Puis c’est l’arrivée à pied d’œuvre au Refuge Neltner (3.207m), l’anti-chambre du Toubkal, « cabane non exploitée » et « d’une grand simplicité » (agence suisse B), ce qui est inexact, ce refuge étant régulièrement fréquenté et gardé c’est donc volontairement que s’installe une ambiance « expé » avec son langage approprié (4):
« La cabane, qui nous servira de camp de base, offre de bonnes conditions d’acclimatation » (agence suisse B) ;
« Nos préparatifs achevés au Refuge Neltner, nous ferons une tentative en direction du sommet du Toubkal » (agence londonienne).
Enfin l’heure fatidique va sonner, on va pénétrer chez les Dieux de la montagne. Un air d’épopée himalayenne plane sur la caravane. On sent l’issue incertaine, l’entreprise non-dépourvue du parfum de l’aventure. Le Toubkal, il faut « se le gagner » !
Afekhoï et Toubkal, versant N, oct. 1965 (photo: M. Peyron)
2.3.2. L’ascension du Toubkal Une fois acclimaté et en bonne forme physique, le trekkeur affronte une ascension d’un niveau technique assez bas, en fin de compte. Certains TO démythifient purement et simplement et s’envolent alors les dernières illusions quant au côté aventure de cette grimpette sur un banal tas de cailloux : « Cotation B 3 = randonnée à une altitude inférieure à 5.000m, d’un caractère assez éprouvant » agence américaine) ; « Le vertigineux Toubkal » (agence suisse B) ; « Le Toubkal reste le plus accessible des grands massifs de l’Atlas » (agence parisienne A) ; « L’ascension du Toubkal (4.150m) est facile et elle est facultative puisque le groupe repassera au refuge après l’association (association touristique française).
2.4. Le mythe berbère : ambiguïtés et incohérences
Comme définition de mythe, celle que donne le Petit Robert s’applique parfaitement à notre propos : « représentation de faits ou de personnages réels déformés ou amplifiés par l’imagination collective, la tradition ». Dans le cas des Berbères de l’Atlas, et de tout ce que l’on trouve à leur sujet dans les dépliants touristiques, c’est bien le mot qui convient. On puise volontiers dans le réservoir des formules faciles et des demi-vérités, quand ce ne sont pas les inexactitudes qui foisonnent.
Femmes glaoua, Bou Oughywl, juillet 1968 (photo: M. Peyron)
2.4.1. Le « farouche » Berbère (!!)
L’énoncé devient ambigu et donne dans l’amalgame, au point d’éveiller l’inquiétude du futur client.
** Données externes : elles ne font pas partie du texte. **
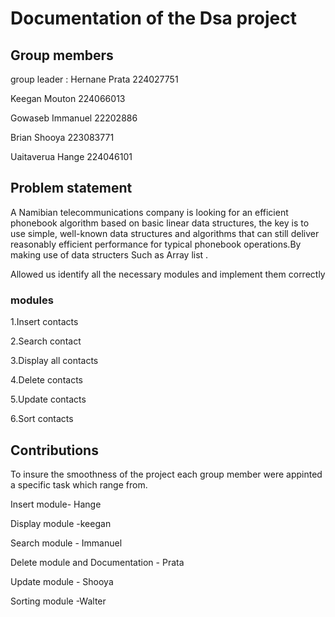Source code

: # Documentation of the Dsa project 

## Group members

group leader : Hernane Prata 224027751

Keegan Mouton 224066013 

Gowaseb Immanuel 22202886

Brian Shooya 223083771

Uaitaverua Hange 224046101

## Problem statement 

A Namibian telecommunications company is looking for an efficient phonebook
algorithm based on basic linear data structures, the key is to use simple, well-known data structures and
algorithms that can still deliver reasonably efficient performance for typical phonebook operations.By making use of data structers Such as 
Array list .
 
Allowed us identify all the necessary modules and  implement them correctly 

### modules 

1.Insert contacts

2.Search contact 

3.Display all contacts

4.Delete contacts

5.Update contacts

6.Sort contacts 

## Contributions 
To insure the smoothness of the project each group member were appinted a specific task which range from.

Insert module- Hange

Display module -keegan

Search module - Immanuel

Delete module and Documentation - Prata

Update module - Shooya

Sorting module -Walter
Considérés dans l’absolu et sans le moindre correctif, ces propos peuvent sinon faire peur, au moins amener le candidat au trekking à se poser des questions – ou à se documenter, ce qui ne serait pas une si mauvaise chose :
« Montagnards les plus fidèles à leur légende (…) protégés par l’indépendance farouche du pays berbère » (guide alpin A) ;
« Les Berbères sont aussi farouches que les montagnards afghans des hautes vallées » (guide pyrénéen) ;
« Il n’y a pas si longtemps que ces rudes montagnards donnaient du fil à retordre aux colonisateurs (…) et leur chef légendaire, le Glaoui, était l’un des personnages les plus redoutables du pays » (agence londonienne).
Ksar d’Imelwan, Asif Melloul, au coucher du soleil, déc. 1987 (photo: M. Peyron)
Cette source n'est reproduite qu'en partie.